DATA PROVIDED:
————

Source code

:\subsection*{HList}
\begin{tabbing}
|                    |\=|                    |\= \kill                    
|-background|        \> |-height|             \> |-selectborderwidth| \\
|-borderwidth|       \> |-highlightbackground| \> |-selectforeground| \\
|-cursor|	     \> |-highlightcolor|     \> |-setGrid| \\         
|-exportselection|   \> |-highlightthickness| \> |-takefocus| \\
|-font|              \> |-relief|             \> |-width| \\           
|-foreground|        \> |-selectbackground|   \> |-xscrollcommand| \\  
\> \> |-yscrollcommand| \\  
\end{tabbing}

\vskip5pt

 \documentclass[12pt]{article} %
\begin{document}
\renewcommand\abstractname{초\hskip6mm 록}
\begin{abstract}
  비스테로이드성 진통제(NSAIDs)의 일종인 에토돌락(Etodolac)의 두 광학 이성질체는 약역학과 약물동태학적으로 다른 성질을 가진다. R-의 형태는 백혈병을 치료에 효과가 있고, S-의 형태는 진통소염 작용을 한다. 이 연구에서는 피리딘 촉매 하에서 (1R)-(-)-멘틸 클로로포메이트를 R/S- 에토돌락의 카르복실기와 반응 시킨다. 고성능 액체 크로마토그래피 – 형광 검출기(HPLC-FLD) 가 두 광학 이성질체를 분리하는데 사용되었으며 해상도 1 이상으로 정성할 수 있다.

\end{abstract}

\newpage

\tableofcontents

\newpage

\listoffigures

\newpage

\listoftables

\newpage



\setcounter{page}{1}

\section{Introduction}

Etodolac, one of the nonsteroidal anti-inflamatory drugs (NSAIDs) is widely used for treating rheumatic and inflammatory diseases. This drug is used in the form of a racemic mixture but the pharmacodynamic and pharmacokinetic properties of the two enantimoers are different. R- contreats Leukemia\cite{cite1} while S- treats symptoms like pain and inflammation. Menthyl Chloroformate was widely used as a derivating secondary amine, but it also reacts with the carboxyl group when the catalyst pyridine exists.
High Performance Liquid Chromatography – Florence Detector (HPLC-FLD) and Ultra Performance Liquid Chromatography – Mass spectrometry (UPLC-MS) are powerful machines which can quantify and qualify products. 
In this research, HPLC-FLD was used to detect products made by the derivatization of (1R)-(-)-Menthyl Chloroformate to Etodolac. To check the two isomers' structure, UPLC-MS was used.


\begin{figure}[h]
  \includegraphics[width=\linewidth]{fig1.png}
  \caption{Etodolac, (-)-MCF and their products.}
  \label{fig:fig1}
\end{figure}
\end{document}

————

YOUR INSTRUCTIONS: Reproduce the listing verbatim.

OUTPUT BELOW:
Source code

:\subsection*{HList}
\begin{tabbing}
|                    |\=|                    |\= \kill                    
|-background|        \> |-height|             \> |-selectborderwidth| \\
|-borderwidth|       \> |-highlightbackground| \> |-selectforeground| \\
|-cursor|	     \> |-highlightcolor|     \> |-setGrid| \\         
|-exportselection|   \> |-highlightthickness| \> |-takefocus| \\
|-font|              \> |-relief|             \> |-width| \\           
|-foreground|        \> |-selectbackground|   \> |-xscrollcommand| \\  
\> \> |-yscrollcommand| \\  
\end{tabbing}

\vskip5pt

 \documentclass[12pt]{article} %
\begin{document}
\renewcommand\abstractname{초\hskip6mm 록}
\begin{abstract}
  비스테로이드성 진통제(NSAIDs)의 일종인 에토돌락(Etodolac)의 두 광학 이성질체는 약역학과 약물동태학적으로 다른 성질을 가진다. R-의 형태는 백혈병을 치료에 효과가 있고, S-의 형태는 진통소염 작용을 한다. 이 연구에서는 피리딘 촉매 하에서 (1R)-(-)-멘틸 클로로포메이트를 R/S- 에토돌락의 카르복실기와 반응 시킨다. 고성능 액체 크로마토그래피 – 형광 검출기(HPLC-FLD) 가 두 광학 이성질체를 분리하는데 사용되었으며 해상도 1 이상으로 정성할 수 있다.

\end{abstract}

\newpage

\tableofcontents

\newpage

\listoffigures

\newpage

\listoftables

\newpage



\setcounter{page}{1}

\section{Introduction}

Etodolac, one of the nonsteroidal anti-inflamatory drugs (NSAIDs) is widely used for treating rheumatic and inflammatory diseases. This drug is used in the form of a racemic mixture but the pharmacodynamic and pharmacokinetic properties of the two enantimoers are different. R- contreats Leukemia\cite{cite1} while S- treats symptoms like pain and inflammation. Menthyl Chloroformate was widely used as a derivating secondary amine, but it also reacts with the carboxyl group when the catalyst pyridine exists.
High Performance Liquid Chromatography – Florence Detector (HPLC-FLD) and Ultra Performance Liquid Chromatography – Mass spectrometry (UPLC-MS) are powerful machines which can quantify and qualify products. 
In this research, HPLC-FLD was used to detect products made by the derivatization of (1R)-(-)-Menthyl Chloroformate to Etodolac. To check the two isomers' structure, UPLC-MS was used.


\begin{figure}[h]
  \includegraphics[width=\linewidth]{fig1.png}
  \caption{Etodolac, (-)-MCF and their products.}
  \label{fig:fig1}
\end{figure}
\end{document}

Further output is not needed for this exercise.